Immer mehr Menschen leiden unter Allergien. Doch nach wie vor ist unklar, warum. Wir fragten den Immunologen Prof. Ulrich Wahn, Direktor der Kinderklinik an der Charité in Berlin.
Kann man bei Allergien schon von einer Volkskrankheit sprechen?
Auf jeden Fall. Jeder vierte Bundesbürger ist Allergiker. Die meisten haben Heuschnupfen.
Sind Kinder stärker betroffen?
Ja, allergische Erkrankungen machen sich meistens schon im ersten Lebensjahr bemerkbar. Jeder zehnte Einjährige leidet mittlerweile an Neurodermitis. Und in jeder Schulklasse sitzen heute etwa zwei Kinder mit Asthma. Die Zahl der asthmakranken Kinder hat sich in einer Generation verdoppelt.

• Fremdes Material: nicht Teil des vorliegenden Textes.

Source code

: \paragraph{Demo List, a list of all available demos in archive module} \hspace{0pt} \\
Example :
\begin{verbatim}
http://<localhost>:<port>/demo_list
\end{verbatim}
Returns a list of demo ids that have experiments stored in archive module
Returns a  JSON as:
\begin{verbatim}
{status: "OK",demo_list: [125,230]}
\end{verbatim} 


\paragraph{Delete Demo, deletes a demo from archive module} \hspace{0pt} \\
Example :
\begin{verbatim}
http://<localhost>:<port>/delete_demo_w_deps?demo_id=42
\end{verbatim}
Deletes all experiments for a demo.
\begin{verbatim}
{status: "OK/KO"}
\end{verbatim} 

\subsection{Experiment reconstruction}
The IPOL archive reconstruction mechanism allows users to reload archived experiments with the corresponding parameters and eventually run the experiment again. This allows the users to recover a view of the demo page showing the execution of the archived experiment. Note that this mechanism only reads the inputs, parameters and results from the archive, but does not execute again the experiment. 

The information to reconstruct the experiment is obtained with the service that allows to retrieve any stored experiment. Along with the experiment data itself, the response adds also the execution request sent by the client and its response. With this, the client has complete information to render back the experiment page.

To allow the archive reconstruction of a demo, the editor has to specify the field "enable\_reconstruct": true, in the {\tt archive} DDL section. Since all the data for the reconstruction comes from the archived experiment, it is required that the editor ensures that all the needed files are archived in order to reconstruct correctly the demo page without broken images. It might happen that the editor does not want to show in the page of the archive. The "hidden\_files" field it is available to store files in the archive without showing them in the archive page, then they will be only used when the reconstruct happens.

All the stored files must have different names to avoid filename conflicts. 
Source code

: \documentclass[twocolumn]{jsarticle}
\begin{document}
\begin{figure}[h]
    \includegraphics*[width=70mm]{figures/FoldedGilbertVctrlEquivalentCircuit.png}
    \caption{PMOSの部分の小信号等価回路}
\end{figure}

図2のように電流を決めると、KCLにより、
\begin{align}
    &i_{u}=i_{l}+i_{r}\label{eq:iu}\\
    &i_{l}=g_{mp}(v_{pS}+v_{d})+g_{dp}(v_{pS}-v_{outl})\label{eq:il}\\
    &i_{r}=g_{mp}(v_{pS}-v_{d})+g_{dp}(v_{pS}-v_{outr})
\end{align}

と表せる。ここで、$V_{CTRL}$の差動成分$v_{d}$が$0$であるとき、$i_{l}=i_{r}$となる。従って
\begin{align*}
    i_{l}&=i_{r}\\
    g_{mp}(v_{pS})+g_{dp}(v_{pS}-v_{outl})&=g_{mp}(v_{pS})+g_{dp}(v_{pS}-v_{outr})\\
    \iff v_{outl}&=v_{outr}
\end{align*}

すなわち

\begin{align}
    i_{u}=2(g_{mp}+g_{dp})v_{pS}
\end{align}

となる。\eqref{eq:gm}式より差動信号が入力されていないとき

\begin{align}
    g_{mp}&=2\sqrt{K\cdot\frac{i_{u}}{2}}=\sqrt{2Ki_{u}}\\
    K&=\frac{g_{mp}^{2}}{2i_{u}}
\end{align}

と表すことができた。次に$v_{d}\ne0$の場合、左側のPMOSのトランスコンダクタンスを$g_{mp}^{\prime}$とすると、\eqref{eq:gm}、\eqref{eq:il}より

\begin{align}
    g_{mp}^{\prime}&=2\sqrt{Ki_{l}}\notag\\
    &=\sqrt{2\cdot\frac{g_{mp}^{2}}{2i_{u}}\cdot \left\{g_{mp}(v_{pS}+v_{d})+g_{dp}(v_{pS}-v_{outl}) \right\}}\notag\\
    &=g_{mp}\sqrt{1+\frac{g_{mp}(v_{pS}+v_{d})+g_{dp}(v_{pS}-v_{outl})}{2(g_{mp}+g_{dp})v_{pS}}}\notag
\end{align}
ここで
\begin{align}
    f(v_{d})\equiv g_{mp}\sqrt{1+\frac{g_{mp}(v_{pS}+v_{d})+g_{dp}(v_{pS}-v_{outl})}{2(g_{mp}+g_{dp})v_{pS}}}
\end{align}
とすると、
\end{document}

Warum nehmen die Allergien zu?
Die meisten Forscher favorisieren die Hygienehypothese. Sie besagt, dass der Wohlstand mit dem Trend zur Kleinfamilie Allergien begünstigt, da sich die Kinder seltener anstecken. Das Immunsystem braucht aber Stimuli, um sich richtig zu entwickeln.
Gibt es Fortschritte in der Behandlung?
Jetzt ist ein neues Medikament entwickelt worden – Xolair. Damit beginnt eine neue Ära der Allergiebehandlung. Xolair ist ein gentechnisch hergestellter Antikörper. Er macht das bei Allergikern zu viel produzierte Immunglobulin E unschädlich. Wir waren von dem Erfolg in unserer Studie selbst überrascht. Einen so großen Effekt hatten wir nicht erwartet.
Wird Xolair zur Standardtherapie?
Dafür wird es zu teuer sein. Zunächst wird die Spritze wohl nur bei Patienten eingesetzt, die mit den gängigen Medikamenten nicht zufrieden stellend behandelt werden können.